Shared service gets some blame for HUD's financial woes

The department's struggles with shared services contributed to restatement of financial data, according to HUD's inspector general.

dollar signs
 

The Department of Housing and Urban Development's inefficient use of a shared financial management service contributed to mistakes that forced the agency to restate two years of financial statements, according to a new report from the agency's inspector general.The IG's report, issued on March 1, looked at the agency's restated fiscal 2016 and 2015 consolidated financial statements. The IG said it found the total amount of errors corrected in HUD's notes and consolidated financial statements were $516.4 billion and $3.4 billion.

The delays in reporting timely fiscal 2015 and 2016 financial statements, resulted from weak internal financial reporting capabilities, the IG found, including the agency's balky transition of core financial systems to a federal shared service provider housed at the Treasury Department.

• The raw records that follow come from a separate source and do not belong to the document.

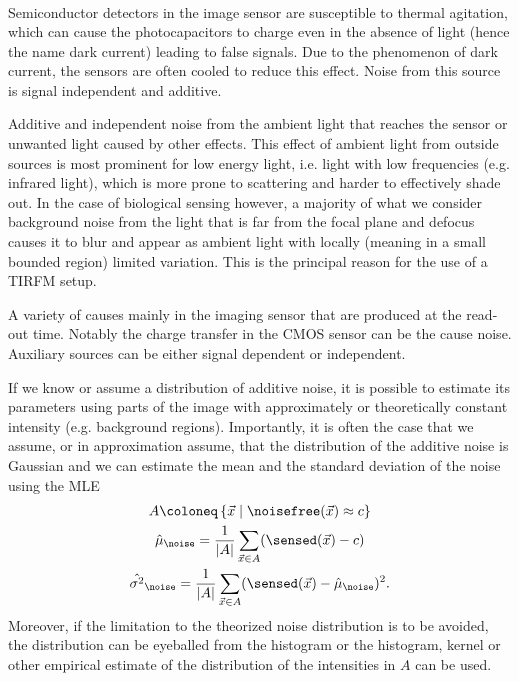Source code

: \begin{description}
\begin{gather*}
            \end{gather*}
    \item[Dark current]
        Semiconductor detectors in the image sensor are susceptible to thermal agitation, which can 
            cause the photocapacitors to charge even in the absence of light (hence the name dark current) leading to 
            false signals.
        Due to the phenomenon of dark current, the sensors are often cooled to reduce this effect.
        Noise from this source is signal independent and additive.
    \item[Background noise]
        Additive and independent noise from the ambient light that reaches the sensor or unwanted light caused by other
            effects.
        This effect of ambient light from outside sources is most prominent for low energy light, i.e. light with low 
            frequencies (e.g. infrared light), which is more prone to scattering and harder to effectively shade out.
        In the case of biological sensing however, a majority of what we consider background noise from the light that 
            is far from the focal plane and defocus causes it to blur and appear as ambient light with locally (meaning 
            in a small bounded region) limited variation.
        This is the principal reason for the use of a \ac{TIRFM} setup.
    \item[Auxiliary sources]
        A variety of causes mainly in the imaging sensor that are produced at the read-out time.
        Notably the charge transfer in the \ac{CMOS} sensor can be the cause noise.
        Auxiliary sources can be either signal dependent or independent.
\end{description}

If we know or assume a distribution of additive noise, it is possible to estimate its parameters using parts of the
    image with approximately or theoretically constant intensity (e.g. background regions).
Importantly, it is often the case that we assume, or in approximation assume, that the distribution of the additive 
    noise is Gaussian and we can estimate the mean and the standard deviation of the noise using the \ac{MLE}
\begin{gather*}
    A \coloneq \left\{ \vec{x} \mid \noisefree(\vec{x}) \approx c  \right\} \\
    \hat{\mu}_{\noise} = \frac{1}{|A|} \sum_{\vec{x} \in A} (\sensed(\vec{x}) - c) \\
    \hat{\sigma^2}_{\noise} = \frac{1}{|A|} \sum_{\vec{x} \in  A} (\sensed(\vec{x}) - \hat{\mu}_{\noise})^2.
\end{gather*}
Moreover, if the limitation to the theorized noise distribution is to be avoided, the distribution can be eyeballed from
    the histogram or the histogram, kernel or other empirical estimate of the distribution of the intensities in \(A\)
    can be used.

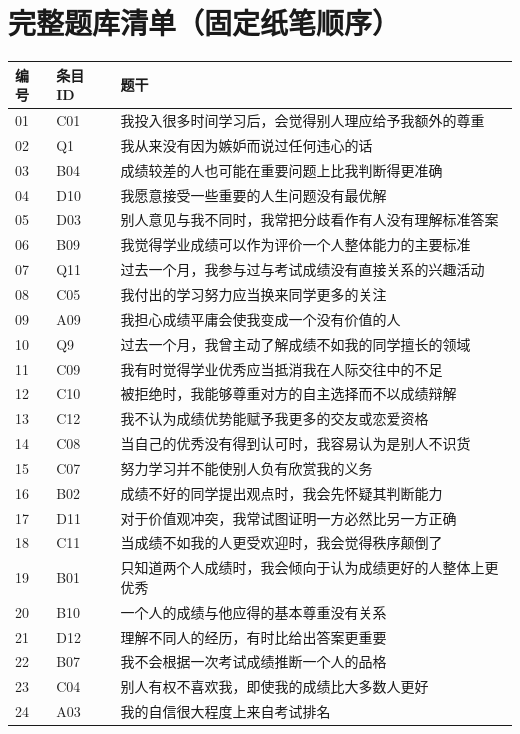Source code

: \documentclass[11pt,a4paper,UTF8,fontset=none]{ctexart}
\begin{document}
\section{完整题库清单（固定纸笔顺序）}
\begin{longtable}{p{0.9cm}p{1.2cm}p{11.1cm}}
\toprule 编号&条目 ID&题干\\\midrule\endhead
01&C01&我投入很多时间学习后，会觉得别人理应给予我额外的尊重\\
02&Q1&我从来没有因为嫉妒而说过任何违心的话\\
03&B04&成绩较差的人也可能在重要问题上比我判断得更准确\\
04&D10&我愿意接受一些重要的人生问题没有最优解\\
05&D03&别人意见与我不同时，我常把分歧看作有人没有理解标准答案\\
06&B09&我觉得学业成绩可以作为评价一个人整体能力的主要标准\\
07&Q11&过去一个月，我参与过与考试成绩没有直接关系的兴趣活动\\
08&C05&我付出的学习努力应当换来同学更多的关注\\
09&A09&我担心成绩平庸会使我变成一个没有价值的人\\
10&Q9&过去一个月，我曾主动了解成绩不如我的同学擅长的领域\\
11&C09&我有时觉得学业优秀应当抵消我在人际交往中的不足\\
12&C10&被拒绝时，我能够尊重对方的自主选择而不以成绩辩解\\
13&C12&我不认为成绩优势能赋予我更多的交友或恋爱资格\\
14&C08&当自己的优秀没有得到认可时，我容易认为是别人不识货\\
15&C07&努力学习并不能使别人负有欣赏我的义务\\
16&B02&成绩不好的同学提出观点时，我会先怀疑其判断能力\\
17&D11&对于价值观冲突，我常试图证明一方必然比另一方正确\\
18&C11&当成绩不如我的人更受欢迎时，我会觉得秩序颠倒了\\
19&B01&只知道两个人成绩时，我会倾向于认为成绩更好的人整体上更优秀\\
20&B10&一个人的成绩与他应得的基本尊重没有关系\\
21&D12&理解不同人的经历，有时比给出答案更重要\\
22&B07&我不会根据一次考试成绩推断一个人的品格\\
23&C04&别人有权不喜欢我，即使我的成绩比大多数人更好\\
24&A03&我的自信很大程度上来自考试排名\\

\end{longtable}
\end{document}
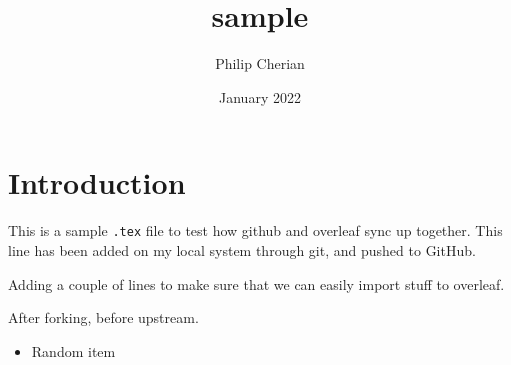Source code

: \documentclass{article}
\title{sample}
\author{Philip Cherian}
\date{January 2022}
\begin{document}
\maketitle

\section{Introduction}

This is a sample \texttt{.tex} file to test how github and overleaf sync up together. This line has been added on my local system through git, and pushed to GitHub.

Adding a couple of lines to make sure that we can easily import stuff to overleaf.

After forking, before upstream.

\begin{itemize}
\item Random item
\end{itemize}
\end{document}
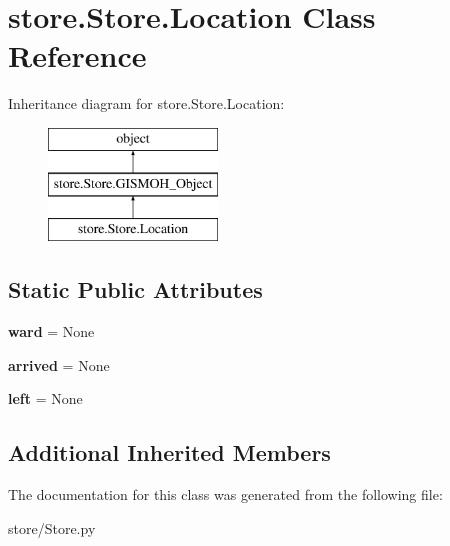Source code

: \hypertarget{classstore_1_1_store_1_1_location}{\section{store.\-Store.\-Location Class Reference}
\label{classstore_1_1_store_1_1_location}
}
Inheritance diagram for store.\-Store.\-Location\-:\begin{figure}[H]
\begin{center}
\leavevmode
\includegraphics[height=3.000000cm]{classstore_1_1_store_1_1_location}
\end{center}
\end{figure}
\subsection*{Static Public Attributes}
\begin{DoxyCompactItemize}
\item 
\hypertarget{classstore_1_1_store_1_1_location_a4f7384df1dac7954a4b47ddb5f73e547}{{\bfseries ward} = None}\label{classstore_1_1_store_1_1_location_a4f7384df1dac7954a4b47ddb5f73e547}

\item 
\hypertarget{classstore_1_1_store_1_1_location_ae81364ac93cb4db0b016c3d514439e00}{{\bfseries arrived} = None}\label{classstore_1_1_store_1_1_location_ae81364ac93cb4db0b016c3d514439e00}

\item 
\hypertarget{classstore_1_1_store_1_1_location_a8faaea31d4b72ea58051f323ccee5937}{{\bfseries left} = None}\label{classstore_1_1_store_1_1_location_a8faaea31d4b72ea58051f323ccee5937}

\end{DoxyCompactItemize}
\subsection*{Additional Inherited Members}


The documentation for this class was generated from the following file\-:\begin{DoxyCompactItemize}
\item 
store/Store.\-py\end{DoxyCompactItemize}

In an earlier report on the shared services switch, HUD's Office of the Inspector General found that, "[a] year after the transition, HUD had inaccurate data resulting from the conversions and continued to execute 97 percent of programmatic transactions in its legacy applications. In addition, HUD did not decommission all of the applications it wanted to, including its core financial system, nor did it achieve the planned cost savings."

The department pushed back on these conclusions. In reply comments dated Dec. 13, 2016, HUD Assistant Chief Financial Officer for Systems Joseph I. Hungate III said the transition to shared services "provides the foundation on which the Department can achieve greater accuracy, timeliness and transparency in financial management."

The transition has been dogged by problems for some time, however. Former agency CFO Doug Criscitello told FCW that part of the problem is the complexity of legacy agency systems.

HUD, said Criscitello, "is the poster child" for dysfunctional financial management systems. It has highly siloed operations that include the Federal Housing Administration, Federal Housing Finance Agency, and Government National Mortgage Association. Those silos tend to have their own individual cultures that complicate implementing a common financial management shared services solution, he said.

Criscitello, now head of the MIT Center for Finance and Policy, said HUD had been making progress in getting its financial management house in order in the late 1990s and early 2000s, but the push towards shared services came "at an inopportune time" for the agency, which had been developing its own internal system.

"HUD needs a strong financial management capability. The commitment for that needs to come from the highest level," he said. The agency's budget director and deputy chief financial officer "need to be bigger players" inside the agency too, he added.